To those who have spent their lives driving compact cars and sedans, driving a moving truck looks about as easy as flying the Space Shuttle. If you’ve got enough stuff to move, however, finding a moving truck and hitting the road will definitely be on your apartment moving checklist. But don’t worry! Check out our beginner’s guide to driving a moving truck and you’ll get from Apartment A to Apartment B with far less stress.
Choose the Right Truck Size
If you’ve never driven a moving truck-sized vehicle before, you’ll want to keep your truck square-footage to a minimum. (Plus the smaller the truck, the lower the rental price.) If you’re moving locally and can make multiple moving trips, do so. You’ll save some cash and save yourself the stress of driving an enormous truck rather than a more manageable one. To figure out what kind of truck you need, start by making a home moving inventory and calculating how much space you’ll need for your belongings.
Know Your Route
Staring at a map and driving 14-foot moving truck are two things that should never mix. Familiarize yourself with your route before you leave so you can keep your eyes on the road. If you are directionally-challenged, invest in a GPS, drive with a friend, or use a smartphone app that voices turn-by-turn directions. Even if you’re just driving across town, it will pay to keep your attention on the truck’s handling rather than craning your neck to see street names.

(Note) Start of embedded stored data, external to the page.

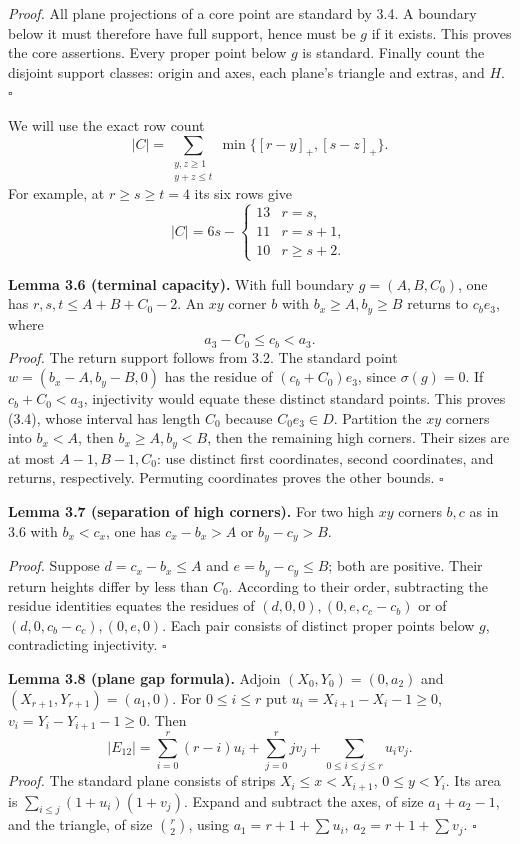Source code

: \documentclass[11pt]{article}
\begin{document}
\emph{Proof.}
All plane projections of a core point are standard by 3.4. A boundary
below it must therefore have full support, hence must be $g$ if it
exists. This proves the core assertions. Every proper point below $g$
is standard. Finally count the disjoint support classes: origin and
axes, each plane's triangle and extras, and $H$. \ensuremath{\square}

We will use the exact row count
\[
 |C|=\sum_{\substack{y,z\ge1\\y+z\le t}}
 \min\{[r-y]_+,[s-z]_+\}.\tag{3.2}
\]
For example, at $r\ge s\ge t=4$ its six rows give
\[
 |C|=6s-\begin{cases}13&r=s,\\11&r=s+1,\\10&r\ge s+2.\end{cases}\tag{3.3}
\]

\label{res:A.5}
\textbf{Lemma 3.6 (terminal capacity).}
With full boundary $g=(A,B,C_0)$, one has $r,s,t\le A+B+C_0-2$.
An $xy$ corner $b$ with $b_x\ge A,b_y\ge B$ returns to $c_be_3$, where
\[
 a_3-C_0\le c_b<a_3.\tag{3.4}
\]
\emph{Proof.}
The return support follows from 3.2. The standard point
$w=(b_x-A,b_y-B,0)$ has the residue of $(c_b+C_0)e_3$, since
$\sigma(g)=0$. If $c_b+C_0<a_3$, injectivity would equate these
distinct standard points. This proves (3.4), whose interval has length
$C_0$ because $C_0e_3\in D$.
Partition the $xy$ corners into $b_x<A$, then $b_x\ge A,b_y<B$,
then the remaining high corners. Their sizes are at most $A-1,B-1,C_0$:
use distinct first coordinates, second coordinates, and returns,
respectively. Permuting coordinates proves the other bounds.
\ensuremath{\square}

\label{res:A.6}
\textbf{Lemma 3.7 (separation of high corners).}
For two high $xy$ corners $b,c$ as in 3.6 with $b_x<c_x$,
one has $c_x-b_x>A$ or $b_y-c_y>B$.

\emph{Proof.}
Suppose $d=c_x-b_x\le A$ and $e=b_y-c_y\le B$; both are positive.
Their return heights differ by less than $C_0$. According to their
order, subtracting the residue identities equates the residues of
$(d,0,0),(0,e,c_c-c_b)$ or of $(d,0,c_b-c_c),(0,e,0)$.
Each pair consists of distinct proper points below $g$, contradicting
injectivity. \ensuremath{\square}

\label{res:A.7}
\textbf{Lemma 3.8 (plane gap formula).}
Adjoin $(X_0,Y_0)=(0,a_2)$ and $(X_{r+1},Y_{r+1})=(a_1,0)$.
For $0\le i\le r$ put
$u_i=X_{i+1}-X_i-1\ge0$, $v_i=Y_i-Y_{i+1}-1\ge0$. Then
\[
 |E_{12}|=\sum_{i=0}^r(r-i)u_i+\sum_{j=0}^r jv_j
             +\sum_{0\le i\le j\le r}u_iv_j.\tag{3.5}
\]
\emph{Proof.}
The standard plane consists of strips $X_i\le x<X_{i+1}$,
$0\le y<Y_i$. Its area is
$\sum_{i\le j}(1+u_i)(1+v_j)$.
Expand and subtract the axes, of size $a_1+a_2-1$, and the triangle,
of size $\binom r2$, using
$a_1=r+1+\sum u_i$, $a_2=r+1+\sum v_j$. \ensuremath{\square}
\end{document}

Tips for Driving a Moving Truck
Ready to go? Before you start the engine, review these tips so you have a smoother drive.
- Check out your mirrors. Mirror placement on a large truck is different from that of a regular-sized car, so figure out where your blind spots are before you start.
- Locate all the controls first. Figure out where the controls are located for the truck’s turn signals, headlights, high beams, windshield wipers, hazard lights, and emergency brake.
- Drive the truck around the block first. Get a good idea of how it handles before you embark on your journey.
- Leave lots of extra room when you brake. Allow a minimum of a 3-second gap between your truck and the car in front of you.
- Know the clearance height of your truck. You’ll probably be fine under major highway bridges, but watch out for low-hanging branches, and overhangs in places like gas stations.
- Err on the side of caution. If you don’t feel entirely comfortable passing other cars or changing lanes at certain times, don’t do it!
Tips for Backing Up and Parking a Moving Truck
You have arrived at your new apartment at last! But now it’s time to park the truck, and that can be just as hazardous as the drive you’ve just completed if you’re not careful. While some apartments have spacious parking lots that making pulling up to the curb a breeze, just as many have cramped driveways or no parking lots at all. To account for any pre-parking panic, use these tips.
- Plan your escape. Before you even pull into your parking area, figure out how you’re going to exit when it’s time to go.
- Get some help. If you’re not confident in your ability to back up the truck, enlist the help of someone else as a spotter. If you’re alone, get out of the truck and scope out the area yourself.
- Always use the parking brake.
- Take it slow. Back up as slowly as you need to. Check your blind spots repeatedly. It’s better safe than sorry when driving a behemoth like a moving truck.